アスベスト管理に対する安全衛生庁(HSE)のアプローチ「1 はじめに」-イギリス下院労働・年金委員会報告書から, 2022.4.21

アスベスト管理に対する安全衛生庁(HSE)のアプローチ-イギリス下院労働・年金委員会報告書,2022.4.21
1 はじめに
2 今日のアスベスト・リスク
3 戦略的アプローチの採用
4 HSEによる執行
5 アスベスト産業の規制
結論と勧告
付録1:アスベスト曝露限界値
付録2:国際的アプローチ

労働・年金委員員会

労働・年金委員員会は、労働・年金省[DWP]とその関連公的機関の支出、運営、及び政策を検証するために、下院によって指名されている。
現在のメンバー
Stephen Timms MP(労働党、East Ham)(委員長)
Debbie Abrahams MP(労働党、Oldham East and Saddleworth)
Shaun Bailey MP(保守党、West Bromwich West)
Siobhan Baillie MP(保守党、Stroud)
Neil Coyle MP(労働党、Bermondsey and Old Southwark)
Steve McCabe MP(労働党、Birmingham, Selly Oak)
Nigel Mills MP(保守党、Amber Valley)
Selaine Saxby MP(保守党、North Devon)
Dr Ben Spencer MP(保守党、Runnymede and Weybridge)
Chris Stephens MP(スコットランド国民党、Glasgow South West)
Sir Desmond Swayne MP(保守党、New Forest West)
https://publications.parliament.uk/pa/cm5802/cmselect/cmworpen/560/report.html

目次

アスベストに関する背景

1. アスベストは、自然界に生成する鉱物であり、イギリスでは1990年代後半まで約150年にわたり、耐火材や断熱材などとして、広く使用された。
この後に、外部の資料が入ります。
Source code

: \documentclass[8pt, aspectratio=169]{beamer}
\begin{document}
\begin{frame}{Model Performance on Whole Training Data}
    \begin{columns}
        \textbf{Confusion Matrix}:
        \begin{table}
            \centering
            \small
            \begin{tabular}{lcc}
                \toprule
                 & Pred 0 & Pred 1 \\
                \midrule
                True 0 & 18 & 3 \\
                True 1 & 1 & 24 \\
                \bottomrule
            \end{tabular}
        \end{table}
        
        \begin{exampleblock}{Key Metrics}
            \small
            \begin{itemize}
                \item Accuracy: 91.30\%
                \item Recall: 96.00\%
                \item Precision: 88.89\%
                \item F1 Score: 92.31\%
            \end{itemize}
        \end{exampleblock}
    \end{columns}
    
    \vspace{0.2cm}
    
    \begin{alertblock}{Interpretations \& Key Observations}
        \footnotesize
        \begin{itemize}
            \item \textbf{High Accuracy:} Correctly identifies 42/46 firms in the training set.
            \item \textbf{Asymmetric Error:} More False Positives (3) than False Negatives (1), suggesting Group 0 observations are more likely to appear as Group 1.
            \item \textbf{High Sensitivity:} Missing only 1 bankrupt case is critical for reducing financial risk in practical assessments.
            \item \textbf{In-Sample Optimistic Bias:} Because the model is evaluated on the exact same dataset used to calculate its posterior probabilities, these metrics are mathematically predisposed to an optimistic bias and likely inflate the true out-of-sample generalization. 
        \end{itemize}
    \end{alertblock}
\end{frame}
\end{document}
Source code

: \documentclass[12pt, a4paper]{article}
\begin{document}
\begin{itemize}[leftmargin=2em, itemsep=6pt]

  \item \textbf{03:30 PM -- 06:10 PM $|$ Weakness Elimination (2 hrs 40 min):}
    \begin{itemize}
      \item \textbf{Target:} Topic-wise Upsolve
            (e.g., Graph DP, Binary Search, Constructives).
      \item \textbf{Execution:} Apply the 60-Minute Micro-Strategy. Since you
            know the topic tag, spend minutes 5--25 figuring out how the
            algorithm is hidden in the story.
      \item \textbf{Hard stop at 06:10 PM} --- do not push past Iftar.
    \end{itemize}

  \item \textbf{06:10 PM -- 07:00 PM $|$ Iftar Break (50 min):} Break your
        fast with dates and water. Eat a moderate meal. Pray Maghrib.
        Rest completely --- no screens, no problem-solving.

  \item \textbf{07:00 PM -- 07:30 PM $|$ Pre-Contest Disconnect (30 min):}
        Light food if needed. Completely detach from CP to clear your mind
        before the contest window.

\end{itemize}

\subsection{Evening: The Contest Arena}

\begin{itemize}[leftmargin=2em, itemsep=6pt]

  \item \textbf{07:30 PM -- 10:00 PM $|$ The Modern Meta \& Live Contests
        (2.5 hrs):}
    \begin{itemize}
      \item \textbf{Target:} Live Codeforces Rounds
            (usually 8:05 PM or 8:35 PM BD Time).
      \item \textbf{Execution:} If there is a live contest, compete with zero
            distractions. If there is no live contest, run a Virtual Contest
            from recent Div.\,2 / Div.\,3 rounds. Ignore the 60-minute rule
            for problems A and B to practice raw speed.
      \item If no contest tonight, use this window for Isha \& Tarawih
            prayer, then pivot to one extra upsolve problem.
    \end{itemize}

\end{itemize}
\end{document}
青石綿(クロシドライト)と茶石綿(アモサイト)は1985年から禁止され、アスベストの輸入、供給及び使用は1999年から禁止されている。その後、一部のアスベストは除去されたものの、HSE[安全衛生庁]は2017年に、「アスベストはまだ多くの建物内に存在している」と述べた。HSEはガイダンスのなかで、アスベストは2000年より前に建てられたあらゆる建物でみつかるかもしれないとしている。

健康影響

2. アスベストはカテゴリー1の人間に対する発がん物質であり、イギリスにおける毎年の労働関連死亡の最大の単一原因である。アスベスト繊維を吸入すると様々な肺疾患を引き起こす可能性があり、中皮腫(肺の内膜のがん)、肺がん及び石綿肺(じん肺の一種である非悪性疾患)が3大致死的疾患である。HSEは、中皮腫による死亡の年間総費用を34億ポンド、アスベスト関連がんによる死亡で31億ポンド、これらの費用のほとんどが「痛み、悲しみや苦しみ」の貨幣化に関連したものであると推計している。HSEは、「唯一の有効なセーフガードはアスベスト繊維への曝露を回避するか、または最小限に抑えることである」としている。

アスベスト関連疾患・死亡の傾向

3. 茶石綿の大量使用が、イギリスが世界でもっとも中皮腫発生率が高い国のひとつであることの主な理由であると考えられている。HSEが作成した全国統計は、「中皮腫、肺がん、石綿肺を含むアスベスト関連疾患の死亡者数は年間5,000人以上」であることを示している。2019年に2,400人近い人々が中皮腫で死亡し、同じくらいの数の肺がん死亡者が過去のアスベスト曝露と関連している。アスベスト関連死亡は1980年から2015年の間に劇的に増加し、その大部分は中皮腫症例の非常に大きな増加によってもたらされた(囲み1)。これらの統計は、アスベスト関連疾患による死亡が現在ピークに達したかもしれない初期の証拠を示している。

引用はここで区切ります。